Vulnerability Research In Numbers
Posted by jericho
I’m so far behind in my daily routine and missed Thomas Ptacek’s post on Vuln Research In Numbers. Fortunately, Dave Aitel referenced the blog entry which prompted me to check it out. I so desperately want Ptacek to run his numbers against a complete OSVDB data set, but alas, I know that we do not have a complete data set for 2004. Symantec’s BID database has some problems with consistancy, citing sources (aka provenance) and missing vulnerabilities (which plagues most VDBs to one degree or another). In my mind, OSVDB tends to be more complete than most VDBs and maintains a creditee field, but due to a lack of volunteers we just don’t have enough entries public for him to do the same generation of statistics. Some day maybe! Until then, this is a very neat post with a different slant.

I wonder whether we should prioritize our efforts to have a complete set of classified vulnerabilities for high priority apps, like Internet Explorer?

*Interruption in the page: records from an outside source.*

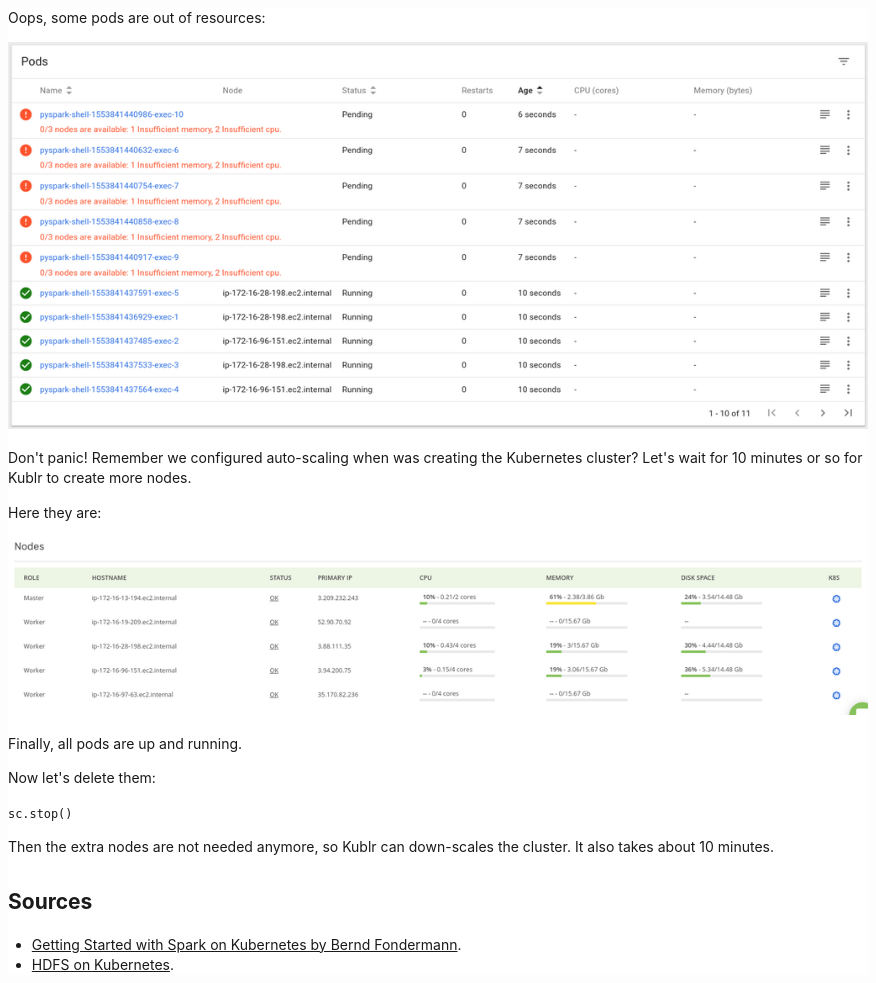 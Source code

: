 Oops, some pods are out of resources:

![k8s-dashboard2.png](screenshots/k8s-dashboard2.png)

Don't panic!
Remember we configured auto-scaling when was creating the Kubernetes cluster?
Let's wait for 10 minutes or so for Kublr to create more nodes.

Here they are:

![k8s-dashboard3.png](screenshots/k8s-dashboard3.png)

Finally, all pods are up and running.

Now let's delete them:

```python
sc.stop()
```

Then the extra nodes are not needed anymore, so Kublr can down-scales the cluster.
It also takes about 10 minutes.

## Sources

- [Getting Started with Spark on Kubernetes by Bernd Fondermann](http://blog.brainlounge.de/memoryleaks/getting-started-with-spark-on-kubernetes/).
- [HDFS on Kubernetes](https://github.com/apache-spark-on-k8s/kubernetes-HDFS).

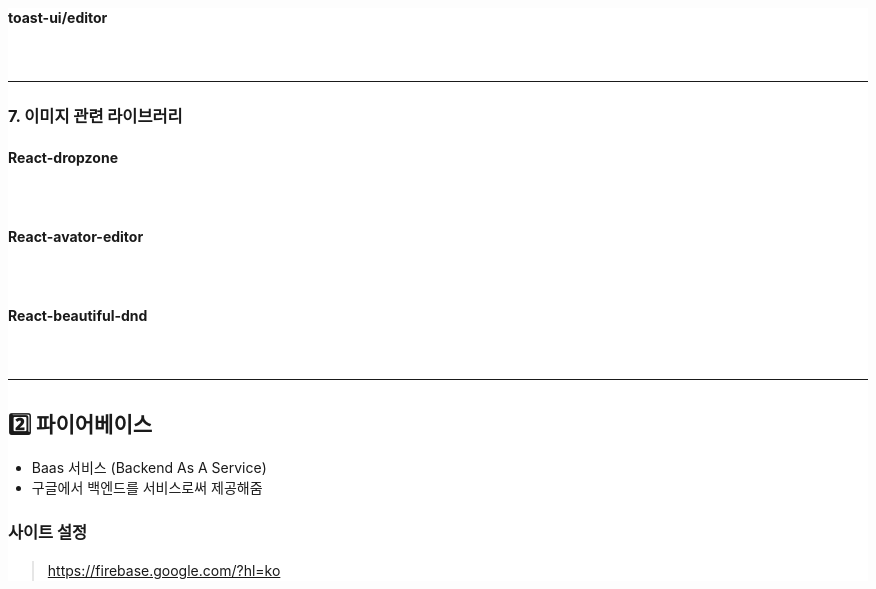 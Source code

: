 #### toast-ui/editor

​    

---

### 7. 이미지 관련 라이브러리

#### React-dropzone

​    

#### React-avator-editor

​    

#### React-beautiful-dnd

​        

---

## 2️⃣ 파이어베이스

- Baas 서비스 (Backend As A Service)
- 구글에서 백엔드를 서비스로써 제공해줌



### 사이트 설정

>  https://firebase.google.com/?hl=ko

Also, have you guys thought about expanding the responsibilities of the new data mangler to include information that allow for data mining? I think adding version information as part of the new data manglers job would allow to play with the data.
Christian
One more thing regards data mining. Seems like the downloadable version of OSVDB only contains stable vulnerabilities. What about including new vulnerabilities as well? Potentially someone can already run some stats on the date and summary field… Christian
Adding the product/version information is the most time consuming part of the mangling process usually. For almost two years I handled a bulk of the daily NDM stuff and found time to work on other NDM related projects (old vulns, other missing timeframes, etc). For the last few months, i’ve fallen behind more and more. It’s gotten so bad that we had to recruit Lyger to help with maintaining cross-references to other databases, and swtornio to handle some of the NDM work as well. As time permit(ted|s) I will add the product/version and other information but it just takes too much time usually.
As for the daily export, we can certainly discuss changing the information that is included in it. There are pros and cons and these decisions were made a few years back. Revisiting those choices may be a good idea.